### What the exercise asks
Which lines in the records below include the word "Sector"? Report each of them in full.

Source texts of formatted documents:
————————

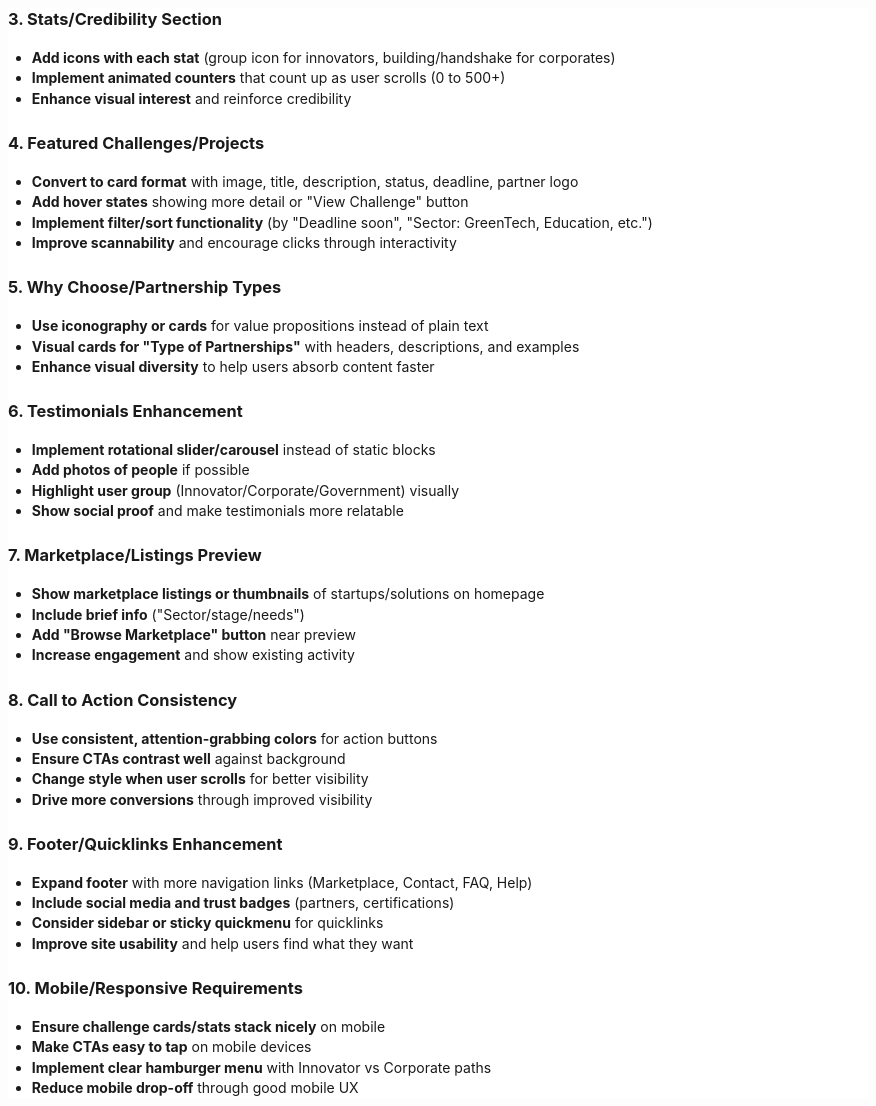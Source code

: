 ### 3. Stats/Credibility Section

- **Add icons with each stat** (group icon for innovators, building/handshake for corporates)
- **Implement animated counters** that count up as user scrolls (0 to 500+)
- **Enhance visual interest** and reinforce credibility

### 4. Featured Challenges/Projects

- **Convert to card format** with image, title, description, status, deadline, partner logo
- **Add hover states** showing more detail or "View Challenge" button
- **Implement filter/sort functionality** (by "Deadline soon", "Sector: GreenTech, Education, etc.")
- **Improve scannability** and encourage clicks through interactivity

### 5. Why Choose/Partnership Types

- **Use iconography or cards** for value propositions instead of plain text
- **Visual cards for "Type of Partnerships"** with headers, descriptions, and examples
- **Enhance visual diversity** to help users absorb content faster

### 6. Testimonials Enhancement

- **Implement rotational slider/carousel** instead of static blocks
- **Add photos of people** if possible
- **Highlight user group** (Innovator/Corporate/Government) visually
- **Show social proof** and make testimonials more relatable

### 7. Marketplace/Listings Preview

- **Show marketplace listings or thumbnails** of startups/solutions on homepage
- **Include brief info** ("Sector/stage/needs")
- **Add "Browse Marketplace" button** near preview
- **Increase engagement** and show existing activity

### 8. Call to Action Consistency

- **Use consistent, attention-grabbing colors** for action buttons
- **Ensure CTAs contrast well** against background
- **Change style when user scrolls** for better visibility
- **Drive more conversions** through improved visibility

### 9. Footer/Quicklinks Enhancement

- **Expand footer** with more navigation links (Marketplace, Contact, FAQ, Help)
- **Include social media and trust badges** (partners, certifications)
- **Consider sidebar or sticky quickmenu** for quicklinks
- **Improve site usability** and help users find what they want

### 10. Mobile/Responsive Requirements

- **Ensure challenge cards/stats stack nicely** on mobile
- **Make CTAs easy to tap** on mobile devices
- **Implement clear hamburger menu** with Innovator vs Corporate paths
- **Reduce mobile drop-off** through good mobile UX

————————

### Answer section
- **Implement filter/sort functionality** (by "Deadline soon", "Sector: GreenTech, Education, etc.")
- **Include brief info** ("Sector/stage/needs")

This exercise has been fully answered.